DATASET RECORDS
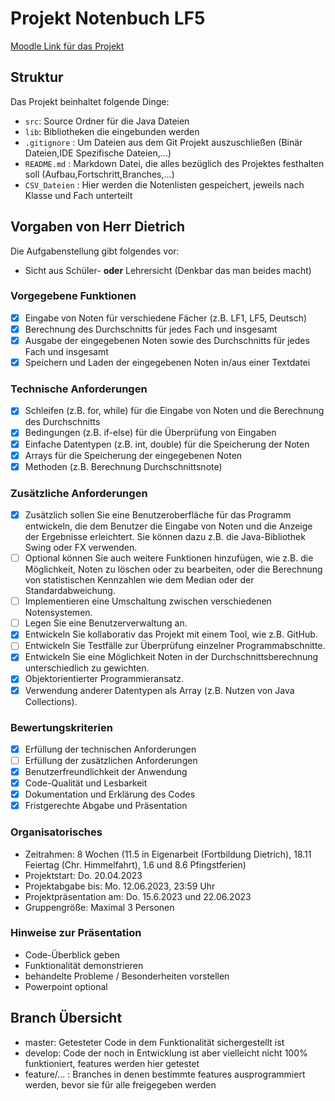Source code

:# Projekt Notenbuch LF5

[Moodle Link für das Projekt](https://moodle.bildung.koblenz.de/mod/assign/view.php?id=187185)

## Struktur 
Das Projekt beinhaltet folgende Dinge:

- `src`: Source Ordner für die Java Dateien
- `lib`: Bibliotheken die eingebunden werden
- `.gitignore` : Um Dateien aus dem Git Projekt auszuschließen (Binär Dateien,IDE Spezifische Dateien,...)
- `README.md` : Markdown Datei, die alles bezüglich des Projektes festhalten soll (Aufbau,Fortschritt,Branches,...)
- `CSV_Dateien` : Hier werden die Notenlisten gespeichert, jeweils nach Klasse und Fach unterteilt

## Vorgaben von Herr Dietrich

Die Aufgabenstellung gibt folgendes vor:

- Sicht aus Schüler- __oder__ Lehrersicht (Denkbar das man beides macht)

### Vorgegebene Funktionen

- [x] Eingabe von Noten für verschiedene Fächer (z.B. LF1, LF5, Deutsch)
- [x] Berechnung des Durchschnitts für jedes Fach und insgesamt
- [x] Ausgabe der eingegebenen Noten sowie des Durchschnitts für jedes Fach und insgesamt
- [x] Speichern und Laden der eingegebenen Noten in/aus einer Textdatei

### Technische Anforderungen

- [x] Schleifen (z.B. for, while) für die Eingabe von Noten und die Berechnung des Durchschnitts
- [x] Bedingungen (z.B. if-else) für die Überprüfung von Eingaben
- [x] Einfache Datentypen (z.B. int, double) für die Speicherung der Noten
- [x] Arrays für die Speicherung der eingegebenen Noten
- [x] Methoden (z.B. Berechnung Durchschnittsnote)

### Zusätzliche Anforderungen

- [x] Zusätzlich sollen Sie eine Benutzeroberfläche für das Programm entwickeln, die dem Benutzer die Eingabe von Noten und die Anzeige der Ergebnisse erleichtert. Sie können dazu z.B. die Java-Bibliothek Swing oder FX verwenden.
- [ ] Optional können Sie auch weitere Funktionen hinzufügen, wie z.B. die Möglichkeit, Noten zu löschen oder zu bearbeiten, oder die Berechnung von statistischen Kennzahlen wie dem Median oder der Standardabweichung.
- [ ] Implementieren eine Umschaltung zwischen verschiedenen Notensystemen.
- [ ] Legen Sie eine Benutzerverwaltung an.
- [x] Entwickeln Sie kollaborativ das Projekt mit einem Tool, wie z.B. GitHub.
- [ ] Entwickeln Sie Testfälle zur Überprüfung einzelner Programmabschnitte.
- [x] Entwickeln Sie eine Möglichkeit Noten in der Durchschnittsberechnung unterschiedlich zu gewichten.
- [x] Objektorientierter Programmieransatz.
- [x] Verwendung anderer Datentypen als Array (z.B. Nutzen von Java Collections).

### Bewertungskriterien

- [x] Erfüllung der technischen Anforderungen
- [ ] Erfüllung der zusätzlichen Anforderungen
- [x] Benutzerfreundlichkeit der Anwendung
- [x] Code-Qualität und Lesbarkeit
- [x] Dokumentation und Erklärung des Codes
- [x] Fristgerechte Abgabe und Präsentation

### Organisatorisches

- Zeitrahmen: 8 Wochen (11.5 in Eigenarbeit (Fortbildung Dietrich), 18.11 Feiertag (Chr. Himmelfahrt), 1.6 und 8.6 Pfingstferien)
- Projektstart: Do. 20.04.2023
- Projektabgabe bis: Mo. 12.06.2023, 23:59 Uhr
- Projektpräsentation am: Do. 15.6.2023 und 22.06.2023
- Gruppengröße: Maximal 3 Personen

### Hinweise zur Präsentation

- Code-Überblick geben
- Funktionalität demonstrieren
- behandelte Probleme / Besonderheiten vorstellen
- Powerpoint optional

## Branch Übersicht

- master: Getesteter Code in dem Funktionalität sichergestellt ist
- develop: Code der noch in Entwicklung ist aber vielleicht nicht 100% funktioniert, features werden hier getestet
- feature/... : Branches in denen bestimmte features ausprogrammiert werden, bevor sie für alle freigegeben werden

EXERCISE DESCRIPTION
Count up the lines containing "Funktionen" in the listing above, then write that number and stop.

EXPECTED ANSWER
2